Work task:
Taking the entries below from the top, restate each line exactly and end with the line containing "0.199984 & 0.200008".

(Source texts of formatted documents)

-*-

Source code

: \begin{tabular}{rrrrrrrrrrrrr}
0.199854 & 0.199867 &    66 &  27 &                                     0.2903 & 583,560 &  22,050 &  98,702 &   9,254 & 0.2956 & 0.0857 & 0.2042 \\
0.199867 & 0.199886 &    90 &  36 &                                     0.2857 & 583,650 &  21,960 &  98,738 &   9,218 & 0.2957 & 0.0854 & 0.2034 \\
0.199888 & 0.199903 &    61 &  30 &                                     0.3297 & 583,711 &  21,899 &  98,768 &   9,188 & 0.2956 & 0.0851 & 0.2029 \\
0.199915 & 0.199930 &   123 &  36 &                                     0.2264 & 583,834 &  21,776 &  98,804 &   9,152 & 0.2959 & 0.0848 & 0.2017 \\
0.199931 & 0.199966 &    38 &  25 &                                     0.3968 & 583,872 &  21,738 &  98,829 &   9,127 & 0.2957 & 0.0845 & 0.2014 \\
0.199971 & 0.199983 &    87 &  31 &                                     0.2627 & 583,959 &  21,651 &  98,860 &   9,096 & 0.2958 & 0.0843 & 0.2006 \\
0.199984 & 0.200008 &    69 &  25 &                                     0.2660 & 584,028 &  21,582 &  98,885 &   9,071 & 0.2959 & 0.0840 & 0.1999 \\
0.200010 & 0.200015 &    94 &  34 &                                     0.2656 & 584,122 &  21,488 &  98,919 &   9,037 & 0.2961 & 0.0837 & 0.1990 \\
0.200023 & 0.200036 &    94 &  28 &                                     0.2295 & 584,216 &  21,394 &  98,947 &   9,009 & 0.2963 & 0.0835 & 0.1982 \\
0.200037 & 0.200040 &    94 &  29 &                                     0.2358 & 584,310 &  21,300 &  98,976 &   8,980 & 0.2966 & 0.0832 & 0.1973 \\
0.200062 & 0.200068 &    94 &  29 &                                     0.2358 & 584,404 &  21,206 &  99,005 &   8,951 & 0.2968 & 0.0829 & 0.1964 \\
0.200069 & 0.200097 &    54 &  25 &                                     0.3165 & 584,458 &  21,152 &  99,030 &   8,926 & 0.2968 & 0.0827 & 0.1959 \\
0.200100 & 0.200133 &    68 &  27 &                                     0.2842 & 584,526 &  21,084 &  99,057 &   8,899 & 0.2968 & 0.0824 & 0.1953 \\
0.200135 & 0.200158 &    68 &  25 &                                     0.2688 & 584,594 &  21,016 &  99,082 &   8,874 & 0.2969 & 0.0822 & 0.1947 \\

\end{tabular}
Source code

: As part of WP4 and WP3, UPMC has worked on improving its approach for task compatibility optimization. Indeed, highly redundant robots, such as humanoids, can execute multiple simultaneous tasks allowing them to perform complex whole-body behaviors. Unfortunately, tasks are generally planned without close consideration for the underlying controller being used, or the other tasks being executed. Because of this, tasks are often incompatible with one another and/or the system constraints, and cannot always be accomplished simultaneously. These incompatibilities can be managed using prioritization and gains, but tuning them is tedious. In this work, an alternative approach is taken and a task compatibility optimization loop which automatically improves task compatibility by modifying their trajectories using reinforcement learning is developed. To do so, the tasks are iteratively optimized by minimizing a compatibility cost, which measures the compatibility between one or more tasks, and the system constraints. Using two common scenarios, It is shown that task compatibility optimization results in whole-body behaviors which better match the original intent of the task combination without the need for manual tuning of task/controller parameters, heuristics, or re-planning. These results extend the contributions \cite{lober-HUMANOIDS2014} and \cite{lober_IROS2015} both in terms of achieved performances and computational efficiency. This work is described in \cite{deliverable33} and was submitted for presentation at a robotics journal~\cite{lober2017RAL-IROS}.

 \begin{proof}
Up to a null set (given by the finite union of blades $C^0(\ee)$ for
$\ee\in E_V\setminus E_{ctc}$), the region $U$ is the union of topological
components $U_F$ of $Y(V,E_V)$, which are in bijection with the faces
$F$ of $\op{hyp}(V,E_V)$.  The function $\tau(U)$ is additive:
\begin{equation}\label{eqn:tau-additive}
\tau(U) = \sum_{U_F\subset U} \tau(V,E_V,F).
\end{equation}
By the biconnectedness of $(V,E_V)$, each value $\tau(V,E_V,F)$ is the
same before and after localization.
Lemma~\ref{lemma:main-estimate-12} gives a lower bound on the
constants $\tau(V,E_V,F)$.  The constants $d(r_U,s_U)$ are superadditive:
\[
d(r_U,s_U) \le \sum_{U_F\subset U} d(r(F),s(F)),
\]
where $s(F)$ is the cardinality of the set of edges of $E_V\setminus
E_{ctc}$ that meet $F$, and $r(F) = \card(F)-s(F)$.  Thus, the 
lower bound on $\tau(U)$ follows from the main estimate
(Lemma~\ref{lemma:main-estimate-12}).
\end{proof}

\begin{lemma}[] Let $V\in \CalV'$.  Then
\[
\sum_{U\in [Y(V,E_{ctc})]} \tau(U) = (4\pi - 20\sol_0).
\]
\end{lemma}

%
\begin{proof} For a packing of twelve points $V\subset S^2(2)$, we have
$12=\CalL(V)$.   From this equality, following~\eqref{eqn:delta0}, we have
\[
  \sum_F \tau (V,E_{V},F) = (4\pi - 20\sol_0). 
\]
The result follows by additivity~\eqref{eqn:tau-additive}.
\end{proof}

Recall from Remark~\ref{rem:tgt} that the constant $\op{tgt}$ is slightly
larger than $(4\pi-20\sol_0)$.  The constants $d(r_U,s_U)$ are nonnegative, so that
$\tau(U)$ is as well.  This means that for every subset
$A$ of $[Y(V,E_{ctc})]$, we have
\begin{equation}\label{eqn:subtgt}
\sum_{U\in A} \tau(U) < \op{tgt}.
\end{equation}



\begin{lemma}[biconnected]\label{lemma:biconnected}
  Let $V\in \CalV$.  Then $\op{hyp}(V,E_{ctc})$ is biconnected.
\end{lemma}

-*-

Your response:
Source code

: \begin{tabular}{rrrrrrrrrrrrr}
0.199854 & 0.199867 &    66 &  27 &                                     0.2903 & 583,560 &  22,050 &  98,702 &   9,254 & 0.2956 & 0.0857 & 0.2042 \\
0.199867 & 0.199886 &    90 &  36 &                                     0.2857 & 583,650 &  21,960 &  98,738 &   9,218 & 0.2957 & 0.0854 & 0.2034 \\
0.199888 & 0.199903 &    61 &  30 &                                     0.3297 & 583,711 &  21,899 &  98,768 &   9,188 & 0.2956 & 0.0851 & 0.2029 \\
0.199915 & 0.199930 &   123 &  36 &                                     0.2264 & 583,834 &  21,776 &  98,804 &   9,152 & 0.2959 & 0.0848 & 0.2017 \\
0.199931 & 0.199966 &    38 &  25 &                                     0.3968 & 583,872 &  21,738 &  98,829 &   9,127 & 0.2957 & 0.0845 & 0.2014 \\
0.199971 & 0.199983 &    87 &  31 &                                     0.2627 & 583,959 &  21,651 &  98,860 &   9,096 & 0.2958 & 0.0843 & 0.2006 \\
0.199984 & 0.200008 &    69 &  25 &                                     0.2660 & 584,028 &  21,582 &  98,885 &   9,071 & 0.2959 & 0.0840 & 0.1999 \\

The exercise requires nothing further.